Gérant maj. EURL IS clot 30/09

Pragmateek

1214 Messages

Grand Maître
05/05/2018 à 23:49

jmolive a écrit :je ne vais rien provisionner du tout
Hum, ça serait étonnant qu'on ait le droit de faire ça, simple application des principes comptables de base (sincérité, prudence, indépendance des exercices). :?
De plus c'est un peu comme si la société accordait un crédit de la valeur des "provisions" qui auraient dû être faites, ce qui est rigoureusement interdit.

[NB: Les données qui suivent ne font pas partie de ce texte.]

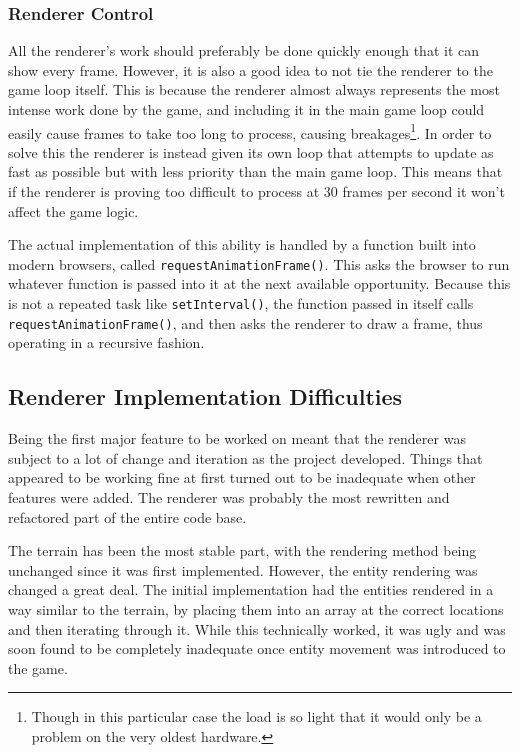 \subsubsection{Renderer Control}
All the renderer's work should preferably be done quickly enough that it can show every frame. However, it is also a good idea to not tie the renderer to the game loop itself. This is because the renderer almost always represents the most intense work done by the game, and including it in the main game loop could easily cause frames to take too long to process, causing breakages\footnote{Though in this particular case the load is so light that it would only be a problem on the very oldest hardware.}. In order to solve this the renderer is instead given its own loop that attempts to update as fast as possible but with less priority than the main game loop. This means that if the renderer is proving too difficult to process at 30 frames per second it won't affect the game logic.

The actual implementation of this ability is handled by a function built into modern browsers, called \texttt{requestAnimationFrame()}. This asks the browser to run whatever function is passed into it at the next available opportunity. Because this is not a repeated task like \texttt{setInterval()}, the function passed in itself calls \texttt{requestAnimationFrame()}, and then asks the renderer to draw a frame, thus operating in a recursive fashion.

\subsection{Renderer Implementation Difficulties}
Being the first major feature to be worked on meant that the renderer was subject to a lot of change and iteration as the project developed. Things that appeared to be working fine at first turned out to be inadequate when other features were added. The renderer was probably the most rewritten and refactored part of the entire code base.

The terrain has been the most stable part, with the rendering method being unchanged since it was first implemented. However, the entity rendering was changed a great deal. The initial implementation had the entities rendered in a way similar to the terrain, by placing them into an array at the correct locations and then iterating through it. While this technically worked, it was ugly and was soon found to be completely inadequate once entity movement was introduced to the game.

Après c'est peut-être toléré parce qu'au final le gérant est responsable et devra payer les organismes de sécu quoi qu'il arrive si la société ne peut pas le faire... :roll:

HMG pourra nous en dire plus... :)

jmolive

2186 Messages

Grand Maître
06/05/2018 à 00:33

Comment pourrait-on reprocher à un gérant de payer ses charges sociales appelées sans en mettre de coté pour ce qui n'est pas appelé ?
C'est ce que font toutes les EI :idea:
Au contraire, c'est la provision qui pourrait être reprochable car elle coupe du résultat qui n'est pas imposé à l'IS.

Gérant maj. EURL IS clot 30/09

Membre-CC

645 Messages

impliqué
06/05/2018 à 10:21

jmolive a écrit :Bonjour Membre-xyz :?

Je reviens sur cette phrase :
si les rémunérations 2019 baissent de façon justifiables, le fisc ne bronchera pas car il n'y aura pas eu "abus"
As-tu une source/référence ?
Ma référence est le cahier de la Revue Fiduciaire, qui cite à cet endroit la loi Art.60, II.E.3.3°. Inversement, en 2018, dès lors que le bénéfice a résulté d'un surcroît d'activité, un complément de CIMR pourra être obtenu.

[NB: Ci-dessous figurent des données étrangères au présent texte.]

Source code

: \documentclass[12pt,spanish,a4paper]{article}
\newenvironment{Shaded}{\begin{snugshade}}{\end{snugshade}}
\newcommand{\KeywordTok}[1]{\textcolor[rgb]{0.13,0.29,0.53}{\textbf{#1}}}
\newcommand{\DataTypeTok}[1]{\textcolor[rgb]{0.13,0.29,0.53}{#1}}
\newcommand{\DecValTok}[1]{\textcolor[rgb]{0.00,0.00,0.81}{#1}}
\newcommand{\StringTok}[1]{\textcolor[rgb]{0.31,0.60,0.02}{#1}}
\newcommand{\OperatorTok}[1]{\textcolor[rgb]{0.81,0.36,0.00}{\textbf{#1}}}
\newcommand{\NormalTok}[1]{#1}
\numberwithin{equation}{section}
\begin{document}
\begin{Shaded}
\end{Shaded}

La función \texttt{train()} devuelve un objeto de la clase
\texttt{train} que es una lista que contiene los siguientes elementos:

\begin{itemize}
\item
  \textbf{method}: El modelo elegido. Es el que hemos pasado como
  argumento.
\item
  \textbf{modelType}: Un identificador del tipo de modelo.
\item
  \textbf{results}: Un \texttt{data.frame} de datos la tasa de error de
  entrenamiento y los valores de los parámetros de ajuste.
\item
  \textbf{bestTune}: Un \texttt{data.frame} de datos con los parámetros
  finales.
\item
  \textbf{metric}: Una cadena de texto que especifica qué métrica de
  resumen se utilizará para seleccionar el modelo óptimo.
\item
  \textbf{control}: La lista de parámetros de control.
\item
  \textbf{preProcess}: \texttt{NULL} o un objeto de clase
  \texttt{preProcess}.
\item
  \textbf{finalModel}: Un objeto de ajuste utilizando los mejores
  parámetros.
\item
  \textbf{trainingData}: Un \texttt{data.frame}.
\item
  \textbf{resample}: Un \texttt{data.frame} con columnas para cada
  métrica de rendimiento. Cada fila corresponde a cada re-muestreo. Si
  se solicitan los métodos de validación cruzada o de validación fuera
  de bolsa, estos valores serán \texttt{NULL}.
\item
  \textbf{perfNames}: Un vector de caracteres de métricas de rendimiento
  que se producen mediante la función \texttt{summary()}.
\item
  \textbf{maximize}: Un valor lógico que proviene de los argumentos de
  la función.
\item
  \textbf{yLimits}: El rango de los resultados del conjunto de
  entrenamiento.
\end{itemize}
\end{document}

C'est ponctué d'un passage semblant dicté par hgm himself (qui a indéniablement raison d'attirer l'attention sur les risques) 8) : "Outre sa grande complexité, le mécanisme proposé est source d'insécurité. Il sera difficile pour le professionnel d'établir que l'augmentation des bénéfices 2018 résulte d'un surcroît d'activité (...)"

C'est pourquoi j'estime qu'il vaut mieux "charger" sur 2018 ET 2019. On perd 50% de la neutralisation, mais le fait que 2019 soit >= à 2018 fera que le fisc interprète que la pointe de 2018 n'était pas exceptionnelle. Et ne demande aucune justification pour accorder le complément de CIMR.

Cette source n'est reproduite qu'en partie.